Across the way from Sea Cliff lies the sleepy hamlet of Oyster Bay. Though known as the summer residence of Theodore Roosevelt, it was also the childhood home of the writer Thomas Pynchon and likely inspired the setting of his short story "The Secret Integration." Other notable figures associated with the area include Captain Kidd, Typhoid Mary, and Robert Townsend of the Revolutionary War-era Culper Spy Ring.


Moore's Building on a downtown intersection. Originally a humble grocery store, later the location of Roosevelt's Summer Executive Offices.

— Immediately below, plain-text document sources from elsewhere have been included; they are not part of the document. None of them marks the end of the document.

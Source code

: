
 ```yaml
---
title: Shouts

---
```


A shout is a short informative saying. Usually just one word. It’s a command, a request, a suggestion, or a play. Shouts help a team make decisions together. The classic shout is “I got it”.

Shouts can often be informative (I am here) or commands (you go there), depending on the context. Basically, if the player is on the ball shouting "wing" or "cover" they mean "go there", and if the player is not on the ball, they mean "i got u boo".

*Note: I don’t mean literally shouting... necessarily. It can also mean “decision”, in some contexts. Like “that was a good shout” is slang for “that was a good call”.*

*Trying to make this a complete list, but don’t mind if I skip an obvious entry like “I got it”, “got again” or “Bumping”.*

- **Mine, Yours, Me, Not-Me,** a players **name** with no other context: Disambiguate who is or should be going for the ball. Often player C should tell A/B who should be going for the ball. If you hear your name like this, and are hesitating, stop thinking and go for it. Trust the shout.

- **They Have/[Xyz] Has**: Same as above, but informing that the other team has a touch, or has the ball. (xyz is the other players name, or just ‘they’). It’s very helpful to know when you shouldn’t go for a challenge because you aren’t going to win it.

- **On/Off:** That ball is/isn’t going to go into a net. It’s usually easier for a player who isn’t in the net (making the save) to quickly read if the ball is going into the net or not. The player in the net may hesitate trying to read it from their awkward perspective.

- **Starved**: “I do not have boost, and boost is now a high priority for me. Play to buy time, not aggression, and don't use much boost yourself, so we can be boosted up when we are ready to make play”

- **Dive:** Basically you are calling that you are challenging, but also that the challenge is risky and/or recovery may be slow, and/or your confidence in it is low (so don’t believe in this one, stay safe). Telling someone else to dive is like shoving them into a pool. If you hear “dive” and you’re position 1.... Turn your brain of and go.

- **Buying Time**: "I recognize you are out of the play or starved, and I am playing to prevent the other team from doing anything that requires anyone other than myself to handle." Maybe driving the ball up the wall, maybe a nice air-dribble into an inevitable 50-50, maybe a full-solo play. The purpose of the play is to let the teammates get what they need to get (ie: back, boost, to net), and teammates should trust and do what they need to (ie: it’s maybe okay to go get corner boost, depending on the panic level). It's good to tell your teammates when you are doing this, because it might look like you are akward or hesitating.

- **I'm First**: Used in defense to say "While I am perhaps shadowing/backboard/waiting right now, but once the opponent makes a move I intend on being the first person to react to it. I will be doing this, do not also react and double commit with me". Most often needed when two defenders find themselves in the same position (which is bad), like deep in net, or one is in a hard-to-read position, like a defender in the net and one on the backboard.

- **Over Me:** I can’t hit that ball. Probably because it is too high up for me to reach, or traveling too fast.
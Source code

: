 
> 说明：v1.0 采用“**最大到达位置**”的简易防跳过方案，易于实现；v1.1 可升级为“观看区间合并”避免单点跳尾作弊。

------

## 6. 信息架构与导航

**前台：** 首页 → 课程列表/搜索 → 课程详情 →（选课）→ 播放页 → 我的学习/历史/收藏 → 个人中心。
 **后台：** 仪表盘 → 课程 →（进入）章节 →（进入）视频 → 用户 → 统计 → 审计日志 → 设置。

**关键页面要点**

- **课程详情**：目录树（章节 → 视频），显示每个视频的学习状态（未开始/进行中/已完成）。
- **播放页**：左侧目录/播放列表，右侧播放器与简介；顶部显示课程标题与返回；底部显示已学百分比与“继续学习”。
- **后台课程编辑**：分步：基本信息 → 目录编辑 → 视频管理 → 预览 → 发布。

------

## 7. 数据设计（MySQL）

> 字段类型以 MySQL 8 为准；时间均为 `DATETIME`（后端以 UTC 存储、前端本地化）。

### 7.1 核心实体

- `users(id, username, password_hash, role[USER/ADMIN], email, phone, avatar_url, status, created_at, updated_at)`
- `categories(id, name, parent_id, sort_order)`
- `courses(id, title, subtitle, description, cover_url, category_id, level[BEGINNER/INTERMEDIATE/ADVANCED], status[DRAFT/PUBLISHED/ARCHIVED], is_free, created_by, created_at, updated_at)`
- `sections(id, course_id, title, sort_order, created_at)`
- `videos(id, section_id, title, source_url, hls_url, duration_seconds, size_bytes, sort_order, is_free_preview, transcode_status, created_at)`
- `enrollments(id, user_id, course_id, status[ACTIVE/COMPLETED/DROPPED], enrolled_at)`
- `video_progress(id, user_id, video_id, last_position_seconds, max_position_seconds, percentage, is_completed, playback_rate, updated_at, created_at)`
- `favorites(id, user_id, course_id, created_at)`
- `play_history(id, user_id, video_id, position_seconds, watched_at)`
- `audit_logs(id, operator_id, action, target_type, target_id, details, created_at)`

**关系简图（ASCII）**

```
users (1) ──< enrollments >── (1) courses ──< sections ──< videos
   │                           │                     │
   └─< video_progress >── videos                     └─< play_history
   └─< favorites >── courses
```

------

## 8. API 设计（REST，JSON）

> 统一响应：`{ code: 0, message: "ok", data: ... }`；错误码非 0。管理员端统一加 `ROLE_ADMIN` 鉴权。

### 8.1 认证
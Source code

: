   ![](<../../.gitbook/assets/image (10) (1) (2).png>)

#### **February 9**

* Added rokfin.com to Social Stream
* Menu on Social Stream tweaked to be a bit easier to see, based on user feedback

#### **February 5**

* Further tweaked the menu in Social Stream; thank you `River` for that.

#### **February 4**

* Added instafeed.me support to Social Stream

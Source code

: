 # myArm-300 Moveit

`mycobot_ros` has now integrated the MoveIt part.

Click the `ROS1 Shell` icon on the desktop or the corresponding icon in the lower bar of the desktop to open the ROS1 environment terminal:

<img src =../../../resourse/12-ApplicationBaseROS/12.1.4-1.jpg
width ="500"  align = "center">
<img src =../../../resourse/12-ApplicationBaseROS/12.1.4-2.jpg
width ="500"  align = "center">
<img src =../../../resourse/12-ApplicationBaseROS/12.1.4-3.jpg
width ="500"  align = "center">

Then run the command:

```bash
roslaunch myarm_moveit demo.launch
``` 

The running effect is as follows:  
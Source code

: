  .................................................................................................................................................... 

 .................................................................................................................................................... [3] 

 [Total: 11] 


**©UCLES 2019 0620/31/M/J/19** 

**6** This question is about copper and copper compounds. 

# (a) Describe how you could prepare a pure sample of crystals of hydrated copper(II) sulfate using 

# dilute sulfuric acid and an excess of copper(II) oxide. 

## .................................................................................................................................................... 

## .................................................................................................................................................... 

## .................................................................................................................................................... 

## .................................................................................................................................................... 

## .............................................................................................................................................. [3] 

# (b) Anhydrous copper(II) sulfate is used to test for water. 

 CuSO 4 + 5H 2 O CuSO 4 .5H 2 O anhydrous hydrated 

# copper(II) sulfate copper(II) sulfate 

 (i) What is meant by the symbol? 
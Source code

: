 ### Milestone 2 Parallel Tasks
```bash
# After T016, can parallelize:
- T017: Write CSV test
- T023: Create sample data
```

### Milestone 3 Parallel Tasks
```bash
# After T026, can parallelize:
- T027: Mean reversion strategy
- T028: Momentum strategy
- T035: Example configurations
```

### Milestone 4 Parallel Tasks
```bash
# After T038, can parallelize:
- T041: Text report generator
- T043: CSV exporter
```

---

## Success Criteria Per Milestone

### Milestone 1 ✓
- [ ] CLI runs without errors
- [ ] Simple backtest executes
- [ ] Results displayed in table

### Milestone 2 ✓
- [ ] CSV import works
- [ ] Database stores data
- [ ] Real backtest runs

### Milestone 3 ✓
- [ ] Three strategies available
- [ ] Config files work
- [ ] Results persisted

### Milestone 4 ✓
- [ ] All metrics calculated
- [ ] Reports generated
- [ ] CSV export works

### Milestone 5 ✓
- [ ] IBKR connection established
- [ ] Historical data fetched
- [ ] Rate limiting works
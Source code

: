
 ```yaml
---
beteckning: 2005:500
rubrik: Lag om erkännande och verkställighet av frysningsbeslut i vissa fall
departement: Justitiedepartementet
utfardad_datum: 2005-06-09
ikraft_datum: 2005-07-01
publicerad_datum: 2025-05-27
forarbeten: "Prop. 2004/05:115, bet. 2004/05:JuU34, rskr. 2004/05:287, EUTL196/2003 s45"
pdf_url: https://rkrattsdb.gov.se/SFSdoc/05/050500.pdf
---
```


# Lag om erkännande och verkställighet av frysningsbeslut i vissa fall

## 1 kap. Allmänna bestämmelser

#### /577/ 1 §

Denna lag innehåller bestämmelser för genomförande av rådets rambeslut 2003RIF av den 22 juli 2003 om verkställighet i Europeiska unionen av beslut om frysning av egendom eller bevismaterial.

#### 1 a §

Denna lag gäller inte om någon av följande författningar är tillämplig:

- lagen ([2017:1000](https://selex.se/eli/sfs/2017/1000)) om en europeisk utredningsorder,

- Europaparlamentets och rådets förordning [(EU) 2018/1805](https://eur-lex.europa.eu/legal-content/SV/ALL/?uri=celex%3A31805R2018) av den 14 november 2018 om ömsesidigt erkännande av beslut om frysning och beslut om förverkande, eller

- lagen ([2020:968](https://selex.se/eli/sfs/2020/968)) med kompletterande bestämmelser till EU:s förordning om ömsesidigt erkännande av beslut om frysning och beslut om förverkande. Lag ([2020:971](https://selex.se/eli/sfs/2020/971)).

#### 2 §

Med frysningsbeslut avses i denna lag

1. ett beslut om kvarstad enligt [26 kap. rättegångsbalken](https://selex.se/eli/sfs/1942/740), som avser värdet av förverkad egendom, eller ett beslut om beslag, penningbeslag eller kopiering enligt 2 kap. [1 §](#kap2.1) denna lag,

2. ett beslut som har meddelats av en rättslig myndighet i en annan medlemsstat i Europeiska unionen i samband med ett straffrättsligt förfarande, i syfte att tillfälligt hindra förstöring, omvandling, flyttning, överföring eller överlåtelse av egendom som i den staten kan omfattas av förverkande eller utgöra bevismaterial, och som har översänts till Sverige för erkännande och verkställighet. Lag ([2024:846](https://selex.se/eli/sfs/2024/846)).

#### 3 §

Snouder's Drug Store, for decades the location of the town social center, aka soda fountain.


Oyster Bay Harbor.


The Raynham Museum, originally known as the Townsend Homestead where the Culper Spy Ring allegedly thwarted Benedict Arnold's plot to surrender West Point to the British.









The Derby-Hall Bandstand. The base of the civil war cannon was fashioned from scrap metal taken from the USS Maine, the sinking of which led to the Spanish-American War, a subject close to Roosevelt's heart.


A house across the harbor on Centre Island, as viewed from the Theodore Roosevelt Memorial Park.


Moments after I snapped this photo a seagull dropped an oyster from a great height which smashed against the pavement close enough to pelt my pantleg with shrapnel. The winged perpetrator acted like it was just a standard technique for getting the food out, but I saw the cold-blooded glint of murder in his eyes. He was hunting bigger game than oysters.


Cove Neck in the distance.


The Theodore Roosevelt Monument Assemblage. Each rock represents a chapter in his life. There were a lot of chapters.